Hardware is any physical computer part, e.g. mouse, screen or case. It does not “cause” software, and nor is software a hardware output, in the way that physical systems have physical outputs. We create software by seeing the information choices in physical events. Software only exists when we see reality in information terms. Software needs hardware, but the same code can run on a PC, Mac or mobile phone, i.e. the same software can run on different hardware. An entity relationship diagram that describes software can work for any physical storage, whether disk, CD or USB, as data entities are not disk sectors. Software assumes some hardware but does not specify which hardware.
If any part of a device acquires software, the whole system gets an information level; e.g. a computer is information technology even though its case is just hardware. We describe a system by its highest level, so if the operating system “hangs”, or gets in an infinite loop, we say “the computer” crashed, even though the hardware is working fine. Rebooting fixes the software problem with no hardware change, so a software system can fail while the hardware still works perfectly.

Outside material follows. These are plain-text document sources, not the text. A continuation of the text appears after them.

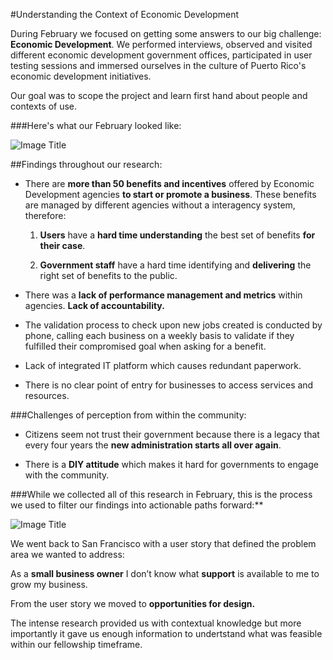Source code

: #Understanding the Context of Economic Development


During February we focused on getting some answers to our big challenge: **Economic Development**. We performed interviews, observed and visited different economic development government offices, participated in user testing sessions and immersed ourselves in the culture of Puerto Rico's economic development initiatives.

Our goal was to scope the project and learn first hand about people and contexts of use.

###Here's what our February looked like:

![Image Title](http://cl.ly/image/0c0p1k2F1H47/unnamed.png)

##Findings throughout our research:

* There are **more than 50 benefits and incentives** offered by Economic Development agencies **to start or promote a business**. These benefits are managed by different agencies without a interagency system, therefore:

    1. **Users** have a **hard time understanding** the best set of benefits **for their case**.

    2. **Government staff** have a hard time identifying and **delivering** the right set of benefits to the public.


* There was a **lack of performance management and metrics** within agencies. **Lack of accountability.**


* The validation process to check upon new jobs created is conducted by phone, calling each business on a weekly basis to validate if they fulfilled their compromised goal when asking for a benefit.


* Lack of integrated IT platform which causes redundant paperwork.


* There is no clear point of entry for businesses to access services and resources.


###Challenges of perception from within the community:

* Citizens seem not trust their government because there is a legacy that every four years the **new administration starts all over again**.


* There is a **DIY attitude** which makes it hard for governments to engage with the community.


###While we collected all of this research in February, this is the process we used to filter our findings into actionable paths forward:**

![Image Title](http://cl.ly/image/0g1e3u224233/unnamed.png)

We went back to San Francisco with a user story that defined the problem area we wanted to address:

As a **small business owner** I don’t know what **support** is available to me to grow my business.


From the user story we moved to **opportunities for design.**

The intense research provided us with contextual knowledge but more importantly it gave us enough information to undertstand what was feasible within our fellowship timeframe.





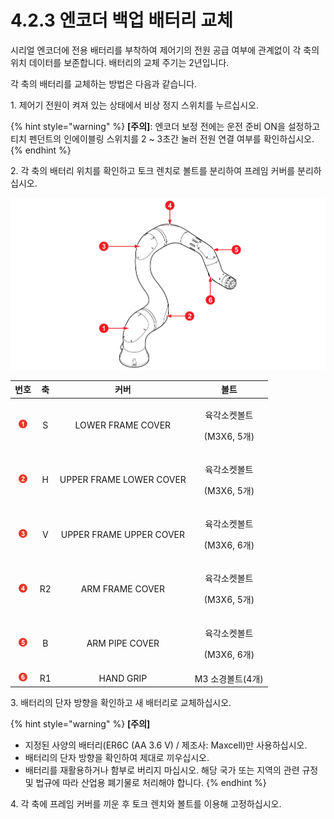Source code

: # 4.2.3 엔코더 백업 배터리 교체

시리얼 엔코더에 전용 배터리를 부착하여 제어기의 전원 공급 여부에 관계없이 각 축의 위치 데이터를 보존합니다. 배터리의 교체 주기는 2년입니다.

각 축의 배터리를 교체하는 방법은 다음과 같습니다.

1\. 제어기 전원이 켜져 있는 상태에서 비상 정지 스위치를 누르십시오.

{% hint style="warning" %}
**\[주의]**: 엔코더 보정 전에는 운전 준비 ON을 설정하고 티치 펜던트의 인에이블링 스위치를 2 \~ 3초간 눌러 전원 연결 여부를 확인하십시오.
{% endhint %}

2\. 각 축의 배터리 위치를 확인하고 토크 렌치로 볼트를 분리하여 프레임 커버를 분리하십시오.

![](../../.gitbook/assets/image106.png)

|               **번호**               | **축** |          **커버**         |             **볼트**             |
| :--------------------------------: | :---: | :---------------------: | :----------------------------: |
|  ![](../../.gitbook/assets/1.png)  |   S   |    LOWER FRAME COVER    | <p>육각소켓볼트</p><p>(M3X6, 5개)</p> |
|  ![](../../.gitbook/assets/2.png)  |   H   | UPPER FRAME LOWER COVER | <p>육각소켓볼트</p><p>(M3X6, 5개)</p> |
|  ![](../../.gitbook/assets/3.png)  |   V   | UPPER FRAME UPPER COVER | <p>육각소켓볼트</p><p>(M3X6, 6개)</p> |
|  ![](../../.gitbook/assets/4.png)  |   R2  |     ARM FRAME COVER     | <p>육각소켓볼트</p><p>(M3X6, 5개)</p> |
|  ![](../../.gitbook/assets/5.png)  |   B   |      ARM PIPE COVER     | <p>육각소켓볼트</p><p>(M3X6, 6개)</p> |
|  ![](../../.gitbook/assets/6.png)  |   R1  |        HAND GRIP        |           M3 소경볼트(4개)          |

3\. 배터리의 단자 방향을 확인하고 새 배터리로 교체하십시오.

{% hint style="warning" %}
**\[주의]**

* 지정된 사양의 배터리(ER6C (AA 3.6 V) / 제조사: Maxcell)만 사용하십시오.
* 배터리의 단자 방향을 확인하여 제대로 끼우십시오.
* 배터리를 재활용하거나 함부로 버리지 마십시오. 해당 국가 또는 지역의 관련 규정 및 법규에 따라 산업용 폐기물로 처리해야 합니다.
{% endhint %}

4\. 각 축에 프레임 커버를 끼운 후 토크 렌치와 볼트를 이용해 고정하십시오.
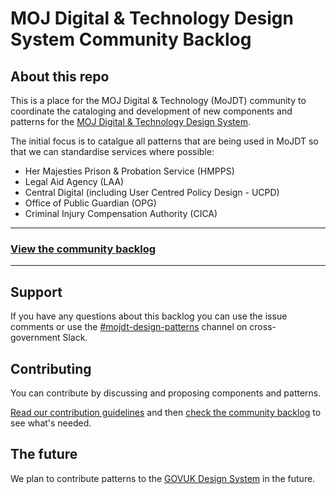 # MOJ Digital & Technology Design System Community Backlog

## About this repo

This is a place for the MOJ Digital & Technology (MoJDT) community to coordinate the cataloging and development of new components and patterns for the [MOJ Digital & Technology Design System](https://moj-design-system.herokuapp.com/).

The initial focus is to catalgue all patterns that are being used in MoJDT so that we can standardise services where possible:

* Her Majesties Prison & Probation Service (HMPPS)
* Legal Aid Agency (LAA)
* Central Digital (including User Centred Policy Design - UCPD)
* Office of Public Guardian (OPG)
* Criminal Injury Compensation Authority (CICA)

---

### **[View the community backlog](https://github.com/ministryofjustice/moj-design-system-backlog/projects/1)**

---

## Support

If you have any questions about this backlog you can use the issue comments or use the [#mojdt-design-patterns](https://mojdt.slack.com/messages/C68A08ZRR/) channel on cross-government Slack.


## Contributing

You can contribute by discussing and proposing components and patterns.

[Read our contribution guidelines](CONTRIBUTING.md) and then [check the community backlog](https://github.com/ministryofjustice/moj-design-system-backlog/projects/1) to see what's needed.

## The future

We plan to contribute patterns to the [GOVUK Design System](https://design-system.service.gov.uk) in the future.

Conversely, a computer can fail as hardware but not software, if a chip overheats. Replace the hardware part and the computer works with no software change needed. Software can fail without hardware failing, and hardware can fail without software failing. A hardware update need not change the software, and a software update need not change the hardware. Equally, each level has its own knowledge base, so if software fails we call a programmer, but if hardware fails we call an engineer.